-
Notifications
You must be signed in to change notification settings - Fork 62
Architecture
4CAT consists of a number of separate components that together make it work. In the interest of maintainability, this document describes the high- to mid-level components of the 4CAT software.
This is the 'heart' of 4CAT, which collects data, processes it, and saves it for later retrieval.
The manager (dispatcher, scheduler) maintains an overview of worker types
that are available, as well as a queue that it takes jobs from to hand
over to the workers for execution. This is the 'main loop' of the backend;
until a SIGTERM
is received by the manager, it will infinitely loop, checking
the queue for jobs to hand to workers.
The queue is, practically speaking, a database table in which jobs are stored. It also keeps track of the status of jobs; whether they have been claimed for execution, how often execution has been attempted, and the time at which they have been interacted with.
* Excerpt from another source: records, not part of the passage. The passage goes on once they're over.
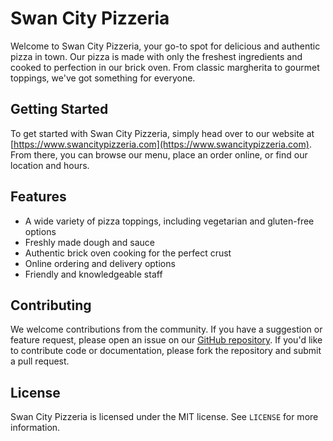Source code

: # Swan City Pizzeria

Welcome to Swan City Pizzeria, your go-to spot for delicious and authentic pizza in town. Our pizza is made with only the freshest ingredients and cooked to perfection in our brick oven. From classic margherita to gourmet toppings, we've got something for everyone.

## Getting Started

To get started with Swan City Pizzeria, simply head over to our website at [https://www.swancitypizzeria.com](https://www.swancitypizzeria.com). From there, you can browse our menu, place an order online, or find our location and hours.

## Features

- A wide variety of pizza toppings, including vegetarian and gluten-free options
- Freshly made dough and sauce
- Authentic brick oven cooking for the perfect crust
- Online ordering and delivery options
- Friendly and knowledgeable staff

## Contributing

We welcome contributions from the community. If you have a suggestion or feature request, please open an issue on our [GitHub repository](https://github.com/your-username/swan-city-pizzeria). If you'd like to contribute code or documentation, please fork the repository and submit a pull request.

## License

Swan City Pizzeria is licensed under the MIT license. See `LICENSE` for more information.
A job is a set of data that describes a 'unit of work'; some sort of task that 4CAT should execute, such as scraping a site, running an analysis, or starting an API server. Jobs can be claimed by a worker, which marks them as such in the queue. Jobs can only be claimed by one worker at a time. The data of a job in practice corresponds to the parameters a worker of the same type as the job is run with.
After a job has been claimed, it can be released, which basically resets it, making it available for claiming again, and increasing the attempt counter of the job by one. It can also be finished, which removes it from the job queue altogether, leaving no trace.
There is one exception to this. Jobs can have an 'interval' set; if this is the case, they are not removed from the queue when finished, but the time at which they were last claimed is marked, and they will only be considered eligible for claiming again when the interval runs out, i.e. when the current time is greater than the time it was last claimed, plus the interval.
The worker takes a job's data and runs some kind of code based on those parameters. What it does with it is undefined; it also has a connection to the database, so it may query the database and output data, or transform an existing data file into another, or loop infinitely and listen for incoming connections on a given port. The manager retains an overview of all running workers and will tell them to stop executing when it itself is told to shut down.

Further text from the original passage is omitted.